§ The problem:
Reply with one number: the count of lines in the data that hold the string "helix".
○ ○ ○ ○ ○ ○ ○
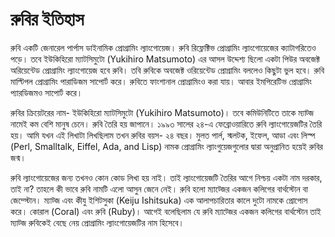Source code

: # **রুবির ইতিহাস**

রুবি একটি জেনারেল পার্পাস ডাইনামিক প্রোগ্রামিং ল্যাংগোয়েজ। রুবি রিফ্লেক্টিভ প্রোগ্রামিং ল্যাংগোয়েজের ক্যাটাগরিতেও পড়ে। তবে ইউকিহিরো ম্যাটসিমুটো  \(Yukihiro Matsumoto\) এর আসল উদ্দেশ্য ছিলো একটা পিউর অবজেক্ট অরিয়েন্টেড প্রোগ্রামিং ল্যাংগোয়েজ হবে রুবি। তবি রুবিকে অবজেক্ট ওরিয়েন্টেড প্রোগ্রামিং বললেও কিছুটা ভুল হবে। রুবি মাল্টিপল প্রোগ্রামিং পারাডিজম সাপোর্ট করে। রুবিতে ফাংশানাল প্রোগ্রামিংও করা যায়। আবার ইমপিরেটিভ প্রোগ্রামিং প্যারডিজমও সাপোর্ট করে।

রুবির ক্রিয়েটরের নাম- ইউকিহিরো ম্যাটসিমুটো  \(Yukihiro Matsumoto\)। তবে কমিউনিটিতে তাকে ম্যাট্জ নামেই কম বেশি মানুষ চেনে। রুবি তৈরি হয় জাপানে।  ১৯৯৩ সালের ২৪-এ ফেব্রোওয়ারিতে রুবি ল্যাংগোয়েজটির তৈরি হয়।  আমি যখন এই লিখাটা লিখছিলাম তখন রুবির বয়স- ২৪ বছর।  মুলত পার্ল, স্মলটক, ইফেল, আডা এবং লিস্প \(Perl, Smalltalk, Eiffel, Ada, and Lisp\) নামক প্রোগ্রামিং ল্যাংগুয়েজগুলোর দ্বারা অনুপ্রানিত হয়েই রুবির জন্ম।

রুবি ল্যাংগোয়েজের জন্য তখনও কোন কোড লিখা হয় নাই। তাই ল্যাংগোয়েজটি তৈরির আগে নিশ্চয় একটা নাম দরকার, তাই না? তাহলে কী ভাবে রুবি নামটি এলো আসুন জেনে নেই। রুবি হলো ম্যাট্জের একজন কলিগের বার্থস্টোন বা জেম্স্টোন।  ম্যাট্জ এবং কীযু ইশিটসুকা \(Keiju Ishitsuka\) এক আলাপচারিতার কালে দুটো নামকে প্রোপোস করে। কোরাল \(Coral\) এবং রুবি \(Ruby\)। আগেই বলেছিলাম যে রুবি ম্যাট্জের একজন কলিগের বার্থস্টোন তাই ম্যাট্জ রুবিকেই বেছে নেয় প্রোগ্রামিং ল্যাংগোয়েজটির নাম হিসেবে। 

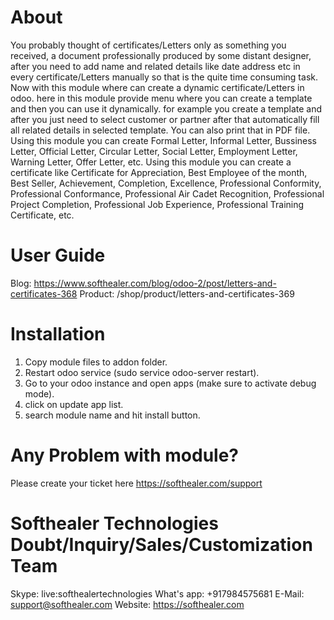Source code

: About
============
You probably thought of certificates/Letters only as something you received, a document professionally produced by some distant designer, after you need to add name and related details like date address etc in every certificate/Letters manually so that is the quite time consuming task. Now with this module where can create a dynamic certificate/Letters in odoo. here in this module provide menu where you can create a template and then you can use it dynamically. for example you create a template and after you just need to select customer or partner after that automatically fill all related details in selected template. You can also print that in PDF file.
Using this module you can create Formal Letter, Informal Letter, Bussiness Letter, Official Letter, Circular Letter, Social Letter, Employment Letter, Warning Letter, Offer Letter, etc.
Using this module you can create a certificate like Certificate for Appreciation, Best Employee of the month, Best Seller, Achievement, Completion, Excellence, Professional Conformity, Professional Conformance, Professional Air Cadet Recognition, Professional Project Completion, Professional Job Experience, Professional Training Certificate, etc.

User Guide
============
Blog: https://www.softhealer.com/blog/odoo-2/post/letters-and-certificates-368
Product: /shop/product/letters-and-certificates-369

Installation
============
1) Copy module files to addon folder.
2) Restart odoo service (sudo service odoo-server restart).
3) Go to your odoo instance and open apps (make sure to activate debug mode).
4) click on update app list.
5) search module name and hit install button.

Any Problem with module?
=====================================
Please create your ticket here https://softhealer.com/support

Softhealer Technologies Doubt/Inquiry/Sales/Customization Team
=====================================
Skype: live:softhealertechnologies
What's app: +917984575681
E-Mail: support@softhealer.com
Website: https://softhealer.com
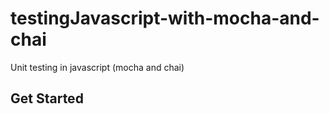# testingJavascript-with-mocha-and-chai
Unit testing in javascript (mocha and chai)

## Get Started
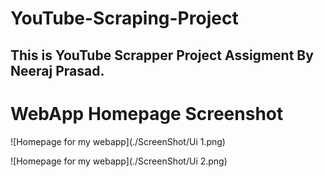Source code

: # YouTube-Scraping-Project

## This is YouTube Scrapper Project Assigment By Neeraj Prasad.

# WebApp Homepage Screenshot

![Homepage for my webapp](./ScreenShot/Ui 1.png)

![Homepage for my webapp](./ScreenShot/Ui 2.png)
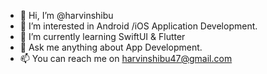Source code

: - 👋 Hi, I’m @harvinshibu
- 👀 I’m interested in Android /iOS Application Development.
- 🌱 I’m currently learning SwiftUI & Flutter
- 💞️ Ask me anything about App Development.
- 📫 You can reach me on harvinshibu47@gmail.com
<!--- - 😉 Also intersted in @anushagif --->
<!---
harvinshibu/harvinshibu is a ✨ special ✨ repository because its `README.md` (this file) appears on your GitHub profile.
You can click the Preview link to take a look at your changes.
--->
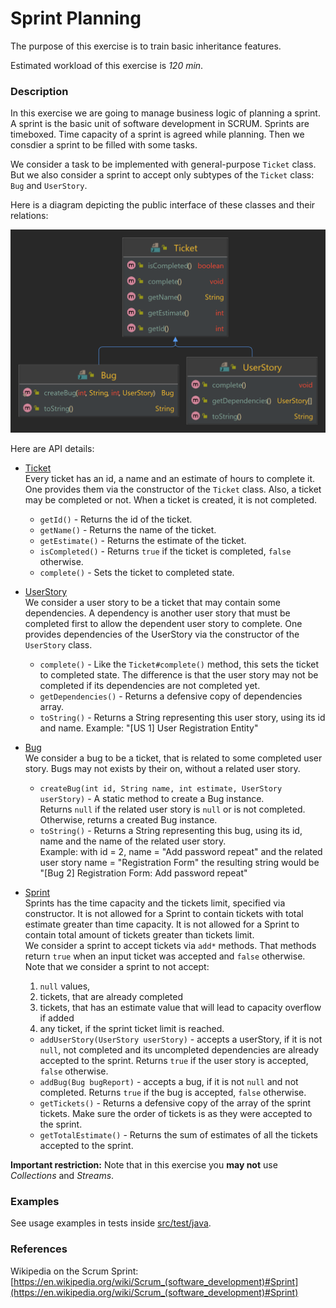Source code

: # Sprint Planning

The purpose of this exercise is to train basic inheritance features.

Estimated workload of this exercise is _120 min_.

### Description

In this exercise we are going to manage business logic of planning a sprint.
A sprint is the basic unit of software development in SCRUM.
Sprints are timeboxed. Time capacity of a sprint is agreed while planning.
Then we consdier a sprint to be filled with some tasks.

We consider a task to be implemented with general-purpose `Ticket` class.
But we also consider a sprint to accept only subtypes of the `Ticket` class: `Bug` and `UserStory`.

Here is a diagram depicting the public interface of these classes and their relations:

![](uml.png)

Here are API details:

- [Ticket](src/main/java/com/epam/rd/autotasks/sprintplanning/tickets/Ticket.java)\
  Every ticket has an id, a name and an estimate of hours to complete it.
  One provides them via the constructor of the `Ticket` class.
  Also, a ticket may be completed or not. When a ticket is created, it is not completed.
    - `getId()` - Returns the id of the ticket.
    - `getName()`  - Returns the name of the ticket.
    - `getEstimate()` - Returns the estimate of the ticket.
    - `isCompleted()` - Returns `true` if the ticket is completed, `false` otherwise.
    - `complete()` - Sets the ticket to completed state.
- [UserStory](src/main/java/com/epam/rd/autotasks/sprintplanning/tickets/UserStory.java)\
  We consider a user story to be a ticket that may contain some dependencies.
  A dependency is another user story that must be completed first to allow the dependent user story to complete.
  One provides dependencies of the UserStory via the constructor of the `UserStory` class.
    - `complete()` - Like the `Ticket#complete()` method, this sets the ticket to completed state.
      The difference is that the user story may not be completed if its dependencies are not completed yet.
    - `getDependencies()` - Returns a defensive copy of dependencies array.
    - `toString()` - Returns a String representing this user story, using its id and name.
      Example: "\[US 1\] User Registration Entity"
- [Bug](src/main/java/com/epam/rd/autotasks/sprintplanning/tickets/Bug.java)\
  We consider a bug to be a ticket, that is related to some completed user story.
  Bugs may not exists by their on, without a related user story.
    - `createBug(int id, String name, int estimate, UserStory userStory)` - A static method to create a Bug instance.\
      Returns `null` if the related user story is `null` or is not completed. Otherwise, returns a created Bug instance.
    - `toString()` - Returns a String representing this bug, using its id, name and the name of the related user story.\
      Example: with id = 2, name = "Add password repeat" and the related user story name = "Registration Form"
      the resulting string would be "\[Bug 2\] Registration Form: Add password repeat"
- [Sprint](src/main/java/com/epam/rd/autotasks/sprintplanning/Sprint.java)\
  Sprints has the time capacity and the tickets limit, specified via constructor.
  It is not allowed for a Sprint to contain tickets with total estimate greater than time capacity.
  It is not allowed for a Sprint to contain total amount of tickets greater than tickets limit.\
  We consider a sprint to accept tickets via `add*` methods.
  That methods return `true` when an input ticket was accepted and `false` otherwise.
  Note that we consider a sprint to not accept:
    1. `null` values,
    2. tickets, that are already completed
    3. tickets, that has an estimate value that will lead to capacity overflow if added
    4. any ticket, if the sprint ticket limit is reached.

    - `addUserStory(UserStory userStory)` - accepts a userStory, if it is not `null`, not completed
      and its uncompleted dependencies are already accepted to the sprint.
      Returns `true` if the user story is accepted, `false` otherwise.
    - `addBug(Bug bugReport)` - accepts a bug, if it is not `null` and not completed.
      Returns `true` if the bug is accepted, `false` otherwise.
    - `getTickets()` - Returns a defensive copy of the array of the sprint tickets.
      Make sure the order of tickets is as they were accepted to the sprint.
    - `getTotalEstimate()` - Returns the sum of estimates of all the tickets accepted to the sprint.

**Important restriction:** Note that in this exercise you **may not** use *Collections* and *Streams*.

### Examples

See usage examples in tests inside [src/test/java](src/test/java).

### References

Wikipedia on the Scrum
Sprint: [https://en.wikipedia.org/wiki/Scrum_(software_development)#Sprint](https://en.wikipedia.org/wiki/Scrum_(software_development)#Sprint)
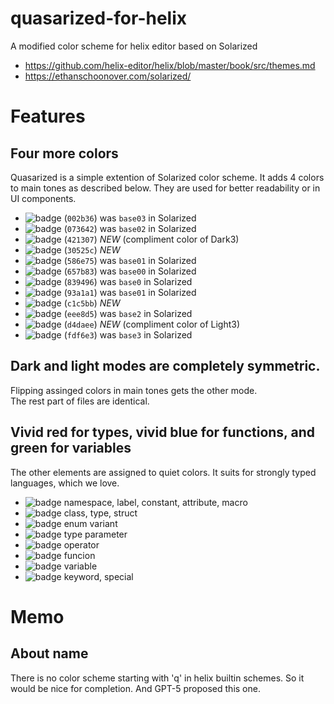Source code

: # quasarized-for-helix
A modified color scheme for helix editor based on Solarized

- https://github.com/helix-editor/helix/blob/master/book/src/themes.md
- https://ethanschoonover.com/solarized/

# Features

## Four more colors

Quasarized is a simple extention of Solarized color scheme. It adds 4 colors to main tones as described below. They are used for better readability or in UI components.

- ![badge](https://img.shields.io/badge/Dark4-002b36) (`002b36`) was `base03` in Solarized
- ![badge](https://img.shields.io/badge/Dark3-073642) (`073642`) was `base02` in Solarized
- ![badge](https://img.shields.io/badge/Dark3c-421307) (`421307`) *NEW* (compliment color of Dark3)
- ![badge](https://img.shields.io/badge/Dark2-30525c) (`30525c`) *NEW*
- ![badge](https://img.shields.io/badge/Dark1-586e75) (`586e75`) was `base01` in Solarized
- ![badge](https://img.shields.io/badge/Dark0-657b83) (`657b83`) was `base00` in Solarized
- ![badge](https://img.shields.io/badge/Light0-839496) (`839496`) was `base0` in Solarized
- ![badge](https://img.shields.io/badge/Light1-93a1a1) (`93a1a1`) was `base01` in Solarized
- ![badge](https://img.shields.io/badge/Light2-c1c5bb) (`c1c5bb`) *NEW*
- ![badge](https://img.shields.io/badge/Light3-eee8d5) (`eee8d5`) was `base2` in Solarized
- ![badge](https://img.shields.io/badge/Light3c-d4daee) (`d4daee`) *NEW* (compliment color of Light3)
- ![badge](https://img.shields.io/badge/Light4-fdf6e3) (`fdf6e3`) was `base3` in Solarized

## Dark and light modes are completely symmetric.

Flipping assinged colors in main tones gets the other mode.  
The rest part of files are identical.

## Vivid red for types, vivid blue for functions, and green for variables
The other elements are assigned to quiet colors.
It suits for strongly typed languages, which we love.

- ![badge](https://img.shields.io/badge/clr_y-b58900) namespace, label, constant, attribute, macro
- ![badge](https://img.shields.io/badge/clr_o-cb4b16) class, type, struct
- ![badge](https://img.shields.io/badge/clr_r-dc322f) enum variant
- ![badge](https://img.shields.io/badge/clr_m-d33682) type parameter
- ![badge](https://img.shields.io/badge/clr_v-6c71c4) operator
- ![badge](https://img.shields.io/badge/clr_b-268bd2) funcion
- ![badge](https://img.shields.io/badge/clr_c-2aa198) variable
- ![badge](https://img.shields.io/badge/clr_g-859900) keyword, special

# Memo

## About name
There is no color scheme starting with 'q' in helix builtin schemes.
So it would be nice for completion. And GPT-5 proposed this one.
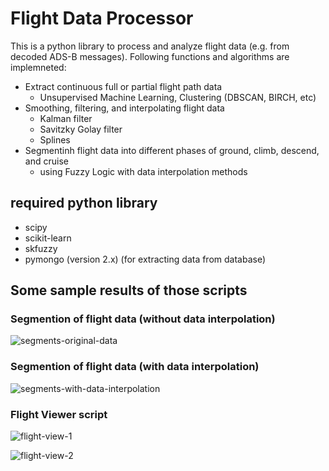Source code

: # Flight Data Processor

This is a python library to process and analyze flight data (e.g. from decoded ADS-B messages). Following functions and algorithms are implemneted:

- Extract continuous full or partial flight path data
    - Unsupervised Machine Learning, Clustering (DBSCAN, BIRCH, etc)
- Smoothing, filtering, and interpolating flight data
    - Kalman filter
    - Savitzky Golay filter
    - Splines
- Segmentinh flight data into different phases of ground, climb, descend, and cruise 
    - using Fuzzy Logic with data interpolation methods

## required python library
- scipy
- scikit-learn
- skfuzzy
- pymongo (version 2.x) (for extracting data from database) 

## Some sample results of those scripts


### Segmention of flight data (without data interpolation)
![segments-original-data](https://cloud.githubusercontent.com/assets/9550577/9793433/b0e7ae44-57e5-11e5-9eea-cd2e26dee4a3.png)

### Segmention of flight data (with data interpolation)
![segments-with-data-interpolation](https://cloud.githubusercontent.com/assets/9550577/9793436/b36833f0-57e5-11e5-9c8f-182cf99a249f.png)

### Flight Viewer script
![flight-view-1](https://cloud.githubusercontent.com/assets/9550577/9844539/59295a86-5ac4-11e5-9b96-9ab881ce376b.png)

![flight-view-2](https://cloud.githubusercontent.com/assets/9550577/9844541/5cd36866-5ac4-11e5-8c1e-5cc5fa9d1c0e.png)
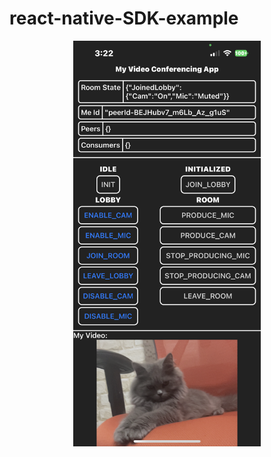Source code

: # react-native-SDK-example

<p align="center">
<img src="https://github.com/Huddle01/react-native-SDK-example/blob/main/ss.png" alt="drawing" width="300"/>
</p>
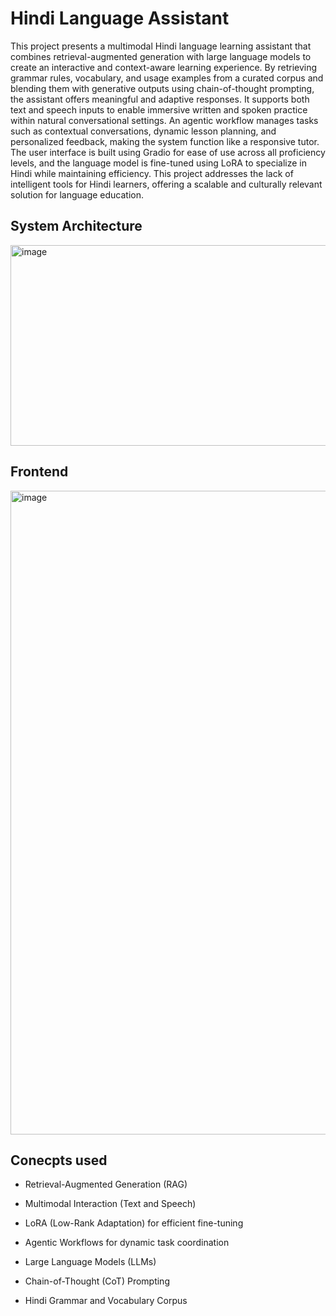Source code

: # Hindi Language Assistant 

This project presents a multimodal Hindi language learning assistant that combines retrieval-augmented generation with large language models to create an interactive and context-aware learning experience. By retrieving grammar rules, vocabulary, and usage examples from a curated corpus and blending them with generative outputs using chain-of-thought prompting, the assistant offers meaningful and adaptive responses. 
It supports both text and speech inputs to enable immersive written and spoken practice within natural conversational settings.
An agentic workflow manages tasks such as contextual conversations, dynamic lesson planning, and personalized feedback, making the system function like a responsive tutor. The user interface is built using Gradio for ease of use across all proficiency levels, and the language model is fine-tuned using LoRA to specialize in Hindi while maintaining efficiency. 
This project addresses the lack of intelligent tools for Hindi learners, offering a scalable and culturally relevant solution for language education.

## System Architecture 

<img width="908" height="321" alt="image" src="https://github.com/user-attachments/assets/56d667f4-4ad4-467f-9afc-ccc5447c7e5f" />

## Frontend 

<img width="1330" height="1030" alt="image" src="https://github.com/user-attachments/assets/a5dde6fe-eb5a-4971-8e1a-9e0950192f1c" />

## Conecpts used 
- Retrieval-Augmented Generation (RAG)

- Multimodal Interaction (Text and Speech)

- LoRA (Low-Rank Adaptation) for efficient fine-tuning

- Agentic Workflows for dynamic task coordination

- Large Language Models (LLMs)

- Chain-of-Thought (CoT)  Prompting

- Hindi Grammar and Vocabulary Corpus



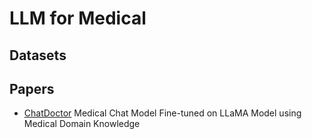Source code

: # LLM for Medical
## Datasets

## Papers
- [ChatDoctor](https://arxiv.org/abs/2303.14070) Medical Chat Model Fine-tuned on LLaMA Model using Medical Domain Knowledge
○ ○ ○ ○ ○ ○ ○
§ Result of this task:
4